Laden VS USA (Chinese: 本·拉登世紀大挑戰：Laden VS USA; pinyin: Běn Lādēng shìjì dàtiǎozhàn; lit. Bin Laden's Challenge of the Century) is a LCD handheld electronic game supposedly created by Chinese company Panyu Gaming Electronic Co. Ltd.. It is unknown if the company actually manufactured the game due to mass counterfeiting in China. Laden VS USA was also released in two different designs. The game is based on the 9/11 attacks and features pictures of the actual wreckage on the packaging. Laden VS USA also bears the marks of "Made in China" and "Ages 5 and Up" on the packaging.

Laden VS USA has received negative reviews and is very controversial. The game has also been banned from two stores; one in Warrington, Cheshire, England, and the other in Brooklyn, New York, United States.

==Gameplay==
The player controls a submarine travelling across the bottom of the screen shooting at fighter jets flying by. The game is divided into 20 levels and automatically levels the player up to the next. When a level is completed, the game plays a pinging version of "Deck the Halls". The higher the level, the more difficult the game becomes. Laden VS USA is based on the 9/11 incident in 2001, all superimposed over a 9/11 photograph.
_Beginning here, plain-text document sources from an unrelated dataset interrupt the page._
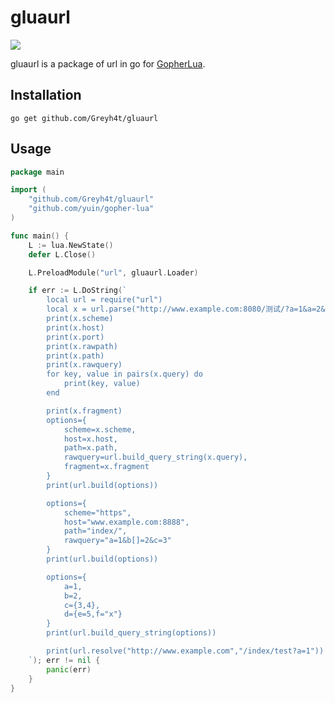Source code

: # gluaurl

[![](https://travis-ci.org/cjoudrey/gluahttp.svg)](https://travis-ci.org/cjoudrey/gluahttp)

gluaurl is a package of url in go for [GopherLua](https://github.com/yuin/gopher-lua).

## Installation

```
go get github.com/Greyh4t/gluaurl
```

## Usage

```go
package main

import (
	"github.com/Greyh4t/gluaurl"
	"github.com/yuin/gopher-lua"
)

func main() {
	L := lua.NewState()
	defer L.Close()

	L.PreloadModule("url", gluaurl.Loader)

	if err := L.DoString(`
		local url = require("url")
		local x = url.parse("http://www.example.com:8080/测试/?a=1&a=2&b=6&e=&c%5B%5D=3&c%5B%5D=4&c%5B%5D=5&d=%E6%B5%8B%E8%AF%95#xxx")
		print(x.scheme)
		print(x.host)
		print(x.port)
		print(x.rawpath)
		print(x.path)
		print(x.rawquery)
		for key, value in pairs(x.query) do
		    print(key, value)
		end

		print(x.fragment)
		options={
			scheme=x.scheme,
			host=x.host,
			path=x.path,
			rawquery=url.build_query_string(x.query),
			fragment=x.fragment
		}
		print(url.build(options))

		options={
			scheme="https",
			host="www.example.com:8888",
			path="index/",
			rawquery="a=1&b[]=2&c=3"
		}
		print(url.build(options))

		options={
			a=1,
			b=2,
			c={3,4},
			d={e=5,f="x"}
		}
		print(url.build_query_string(options))

		print(url.resolve("http://www.example.com","/index/test?a=1"))
	`); err != nil {
		panic(err)
	}
}
```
Although the game is about the 9/11 attacks, the instructions on the back of the packaging appear to have been lifted word for word from the blurb of a boxing game, and the gameplay is seemingly unrelated.
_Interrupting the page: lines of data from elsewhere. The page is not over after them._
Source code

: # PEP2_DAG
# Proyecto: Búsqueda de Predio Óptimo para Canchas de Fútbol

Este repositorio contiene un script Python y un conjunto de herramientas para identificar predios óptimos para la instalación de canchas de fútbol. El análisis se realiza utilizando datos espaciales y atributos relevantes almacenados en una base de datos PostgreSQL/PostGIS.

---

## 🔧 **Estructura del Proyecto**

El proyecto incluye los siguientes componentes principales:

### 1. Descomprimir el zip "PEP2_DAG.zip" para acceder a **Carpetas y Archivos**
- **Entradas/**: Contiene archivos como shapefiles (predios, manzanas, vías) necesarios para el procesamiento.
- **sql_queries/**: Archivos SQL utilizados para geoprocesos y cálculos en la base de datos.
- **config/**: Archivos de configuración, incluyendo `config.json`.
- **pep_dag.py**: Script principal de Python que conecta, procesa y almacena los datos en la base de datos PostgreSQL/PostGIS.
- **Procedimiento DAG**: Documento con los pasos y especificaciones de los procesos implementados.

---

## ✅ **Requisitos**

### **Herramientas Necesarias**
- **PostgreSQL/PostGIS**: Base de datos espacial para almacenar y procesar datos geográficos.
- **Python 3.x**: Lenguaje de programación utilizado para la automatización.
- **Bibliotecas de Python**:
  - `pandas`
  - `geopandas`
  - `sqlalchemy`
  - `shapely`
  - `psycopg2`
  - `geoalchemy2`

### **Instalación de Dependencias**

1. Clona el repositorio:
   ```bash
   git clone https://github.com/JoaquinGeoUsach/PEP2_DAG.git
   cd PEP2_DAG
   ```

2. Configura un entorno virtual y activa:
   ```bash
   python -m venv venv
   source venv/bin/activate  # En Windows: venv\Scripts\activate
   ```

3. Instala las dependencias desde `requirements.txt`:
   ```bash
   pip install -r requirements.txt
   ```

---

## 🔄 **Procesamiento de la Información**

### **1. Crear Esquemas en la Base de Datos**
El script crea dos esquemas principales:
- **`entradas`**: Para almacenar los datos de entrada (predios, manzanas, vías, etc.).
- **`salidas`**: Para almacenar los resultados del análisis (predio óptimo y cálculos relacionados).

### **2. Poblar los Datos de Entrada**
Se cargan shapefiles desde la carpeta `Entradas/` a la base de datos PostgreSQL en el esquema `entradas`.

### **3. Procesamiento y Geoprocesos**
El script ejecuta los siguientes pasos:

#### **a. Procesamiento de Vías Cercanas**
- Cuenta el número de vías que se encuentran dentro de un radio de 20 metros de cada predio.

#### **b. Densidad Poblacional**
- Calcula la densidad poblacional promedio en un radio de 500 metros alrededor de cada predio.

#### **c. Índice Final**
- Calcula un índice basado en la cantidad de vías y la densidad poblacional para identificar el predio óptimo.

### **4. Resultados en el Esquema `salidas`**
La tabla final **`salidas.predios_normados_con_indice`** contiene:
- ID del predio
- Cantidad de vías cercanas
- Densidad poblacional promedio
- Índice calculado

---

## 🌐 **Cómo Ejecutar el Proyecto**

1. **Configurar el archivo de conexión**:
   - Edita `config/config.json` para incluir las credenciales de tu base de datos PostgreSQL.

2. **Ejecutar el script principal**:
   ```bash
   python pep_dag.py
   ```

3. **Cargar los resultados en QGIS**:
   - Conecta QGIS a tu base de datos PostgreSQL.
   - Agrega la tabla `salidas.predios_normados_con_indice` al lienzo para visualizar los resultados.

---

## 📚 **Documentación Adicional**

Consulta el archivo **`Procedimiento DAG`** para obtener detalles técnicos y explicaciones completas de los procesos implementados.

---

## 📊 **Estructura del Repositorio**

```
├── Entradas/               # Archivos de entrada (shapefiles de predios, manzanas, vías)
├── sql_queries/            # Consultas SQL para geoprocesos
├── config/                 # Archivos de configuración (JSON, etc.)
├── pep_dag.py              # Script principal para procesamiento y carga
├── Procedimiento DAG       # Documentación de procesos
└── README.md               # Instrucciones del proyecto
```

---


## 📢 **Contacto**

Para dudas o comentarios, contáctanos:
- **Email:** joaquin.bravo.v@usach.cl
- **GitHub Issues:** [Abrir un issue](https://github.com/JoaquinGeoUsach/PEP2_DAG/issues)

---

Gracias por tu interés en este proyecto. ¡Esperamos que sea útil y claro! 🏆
The actual built-in game is a bootleg copy of Submarine Battle (CG-330), a handheld game released by Casio in 1983; Submarine Battle was frequently bootlegged on handheld devices around this time period. Due to the generic nature of the gameplay premise, it is unclear if the game is intended to be pro or anti-America, and was possibly left intentionally vague (as the handheld is known to have been sold in both the U.S. and Pakistan).

==History==

The first model of Laden VS USA

The game is supposedly manufactured by Chinese company Panyu Gaming Electronic Co. Ltd., located in Guangzhou, China. Panyu Gaming Electronic used technology almost two decades old when creating the game. Due to mass counterfeiting in China, it is not certain whether the company actually created the game. The video game is the first to use the September 11 attacks as a main plot device. The game was released in two models, the first being GM-026A-3 and the second, GM-028A-3. The first model can come with yellow or white buttons. The game was also released with pictures of actual 9/11 wreckage on the packaging and pictures of George W. Bush and Osama bin Laden on the console. The packaging also bears the marks "Made in China" on the packaging, and is recommended for "Ages 5 and Up". Upon the game's release, it was unrated by the Entertainment Software Rating Board (ESRB).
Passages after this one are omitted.